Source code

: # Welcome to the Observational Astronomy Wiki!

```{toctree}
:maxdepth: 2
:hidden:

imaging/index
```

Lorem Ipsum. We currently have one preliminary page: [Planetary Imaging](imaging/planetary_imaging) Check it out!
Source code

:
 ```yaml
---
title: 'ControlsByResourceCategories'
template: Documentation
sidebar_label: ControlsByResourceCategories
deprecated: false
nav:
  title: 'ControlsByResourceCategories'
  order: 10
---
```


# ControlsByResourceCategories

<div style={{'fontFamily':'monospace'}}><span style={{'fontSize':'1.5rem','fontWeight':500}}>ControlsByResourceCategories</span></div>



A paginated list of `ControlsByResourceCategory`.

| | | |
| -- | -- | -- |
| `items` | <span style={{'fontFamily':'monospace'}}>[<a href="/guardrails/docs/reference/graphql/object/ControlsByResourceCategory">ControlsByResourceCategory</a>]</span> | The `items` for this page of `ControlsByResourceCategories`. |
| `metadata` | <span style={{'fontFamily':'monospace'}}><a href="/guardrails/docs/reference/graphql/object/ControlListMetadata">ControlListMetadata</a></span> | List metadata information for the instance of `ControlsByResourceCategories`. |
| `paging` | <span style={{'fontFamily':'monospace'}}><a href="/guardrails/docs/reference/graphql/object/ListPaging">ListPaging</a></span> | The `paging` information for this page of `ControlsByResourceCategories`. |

==============================

▶ **Try it**
Reproduce the listing word for word from its first line up to and including the line with "# ControlsByResourceCategories". Give no other lines.

▶ **Exercise output**
Source code

: # Welcome to the Observational Astronomy Wiki!

```{toctree}
:maxdepth: 2
:hidden:

imaging/index
```

Lorem Ipsum. We currently have one preliminary page: [Planetary Imaging](imaging/planetary_imaging) Check it out!
Source code

:
 ```yaml
---
title: 'ControlsByResourceCategories'
template: Documentation
sidebar_label: ControlsByResourceCategories
deprecated: false
nav:
  title: 'ControlsByResourceCategories'
  order: 10
---
```


# ControlsByResourceCategories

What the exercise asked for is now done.